# What is expected:
From the line that contains "### Path Parameters" to the final line of the entries, return every line exactly and leave out all others.

(Collection entries)
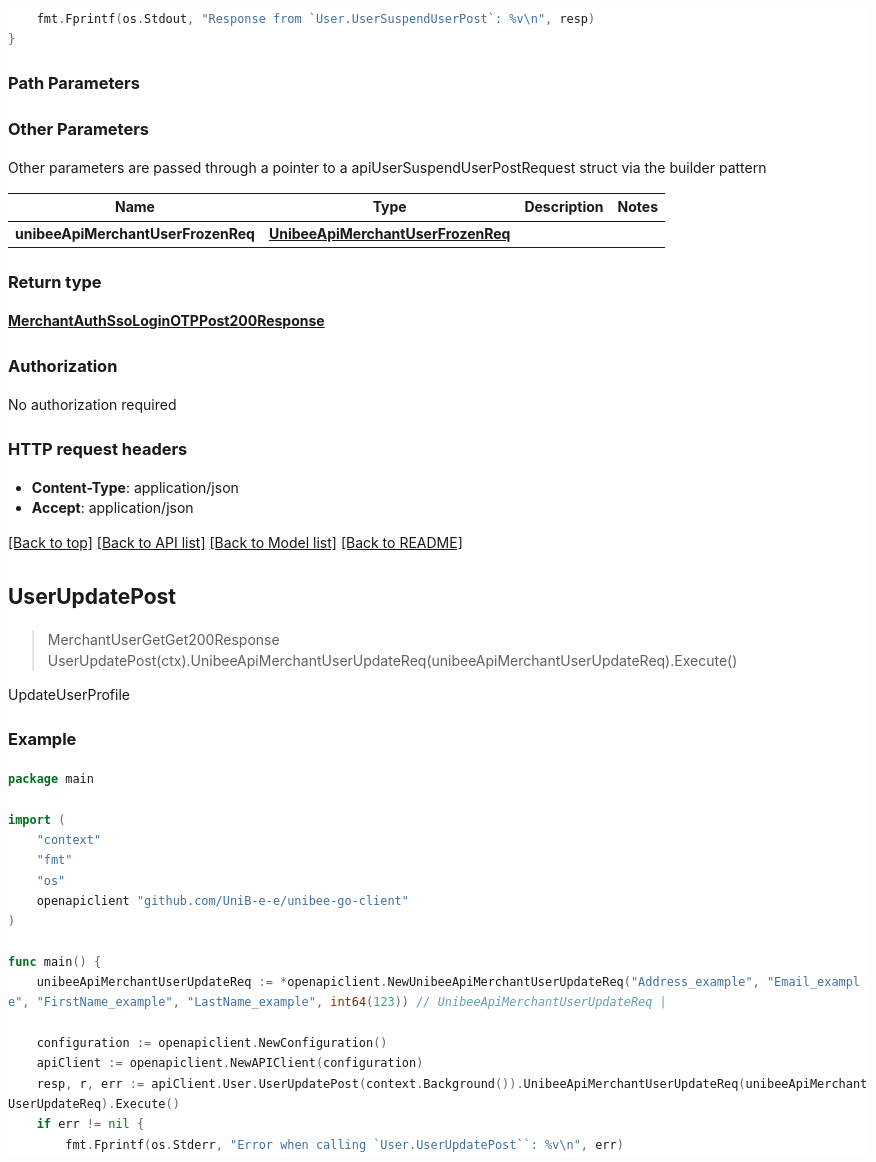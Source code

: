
 ```go
	fmt.Fprintf(os.Stdout, "Response from `User.UserSuspendUserPost`: %v\n", resp)
}
```

### Path Parameters



### Other Parameters

Other parameters are passed through a pointer to a apiUserSuspendUserPostRequest struct via the builder pattern


Name | Type | Description  | Notes
------------- | ------------- | ------------- | -------------
 **unibeeApiMerchantUserFrozenReq** | [**UnibeeApiMerchantUserFrozenReq**](UnibeeApiMerchantUserFrozenReq.md) |  | 

### Return type

[**MerchantAuthSsoLoginOTPPost200Response**](MerchantAuthSsoLoginOTPPost200Response.md)

### Authorization

No authorization required

### HTTP request headers

- **Content-Type**: application/json
- **Accept**: application/json

[[Back to top]](#) [[Back to API list]](../README.md#documentation-for-api-endpoints)
[[Back to Model list]](../README.md#documentation-for-models)
[[Back to README]](../README.md)


## UserUpdatePost

> MerchantUserGetGet200Response UserUpdatePost(ctx).UnibeeApiMerchantUserUpdateReq(unibeeApiMerchantUserUpdateReq).Execute()

UpdateUserProfile

### Example

```go
package main

import (
	"context"
	"fmt"
	"os"
	openapiclient "github.com/UniB-e-e/unibee-go-client"
)

func main() {
	unibeeApiMerchantUserUpdateReq := *openapiclient.NewUnibeeApiMerchantUserUpdateReq("Address_example", "Email_example", "FirstName_example", "LastName_example", int64(123)) // UnibeeApiMerchantUserUpdateReq | 

	configuration := openapiclient.NewConfiguration()
	apiClient := openapiclient.NewAPIClient(configuration)
	resp, r, err := apiClient.User.UserUpdatePost(context.Background()).UnibeeApiMerchantUserUpdateReq(unibeeApiMerchantUserUpdateReq).Execute()
	if err != nil {
		fmt.Fprintf(os.Stderr, "Error when calling `User.UserUpdatePost``: %v\n", err)
```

# Response:
### Path Parameters



### Other Parameters

Other parameters are passed through a pointer to a apiUserSuspendUserPostRequest struct via the builder pattern


Name | Type | Description  | Notes
------------- | ------------- | ------------- | -------------
 **unibeeApiMerchantUserFrozenReq** | [**UnibeeApiMerchantUserFrozenReq**](UnibeeApiMerchantUserFrozenReq.md) |  | 

### Return type

[**MerchantAuthSsoLoginOTPPost200Response**](MerchantAuthSsoLoginOTPPost200Response.md)

### Authorization

No authorization required

### HTTP request headers

- **Content-Type**: application/json
- **Accept**: application/json

[[Back to top]](#) [[Back to API list]](../README.md#documentation-for-api-endpoints)
[[Back to Model list]](../README.md#documentation-for-models)
[[Back to README]](../README.md)


## UserUpdatePost

> MerchantUserGetGet200Response UserUpdatePost(ctx).UnibeeApiMerchantUserUpdateReq(unibeeApiMerchantUserUpdateReq).Execute()

UpdateUserProfile

### Example

```go
package main

import (
	"context"
	"fmt"
	"os"
	openapiclient "github.com/UniB-e-e/unibee-go-client"
)

func main() {
	unibeeApiMerchantUserUpdateReq := *openapiclient.NewUnibeeApiMerchantUserUpdateReq("Address_example", "Email_example", "FirstName_example", "LastName_example", int64(123)) // UnibeeApiMerchantUserUpdateReq | 

	configuration := openapiclient.NewConfiguration()
	apiClient := openapiclient.NewAPIClient(configuration)
	resp, r, err := apiClient.User.UserUpdatePost(context.Background()).UnibeeApiMerchantUserUpdateReq(unibeeApiMerchantUserUpdateReq).Execute()
	if err != nil {
		fmt.Fprintf(os.Stderr, "Error when calling `User.UserUpdatePost``: %v\n", err)
```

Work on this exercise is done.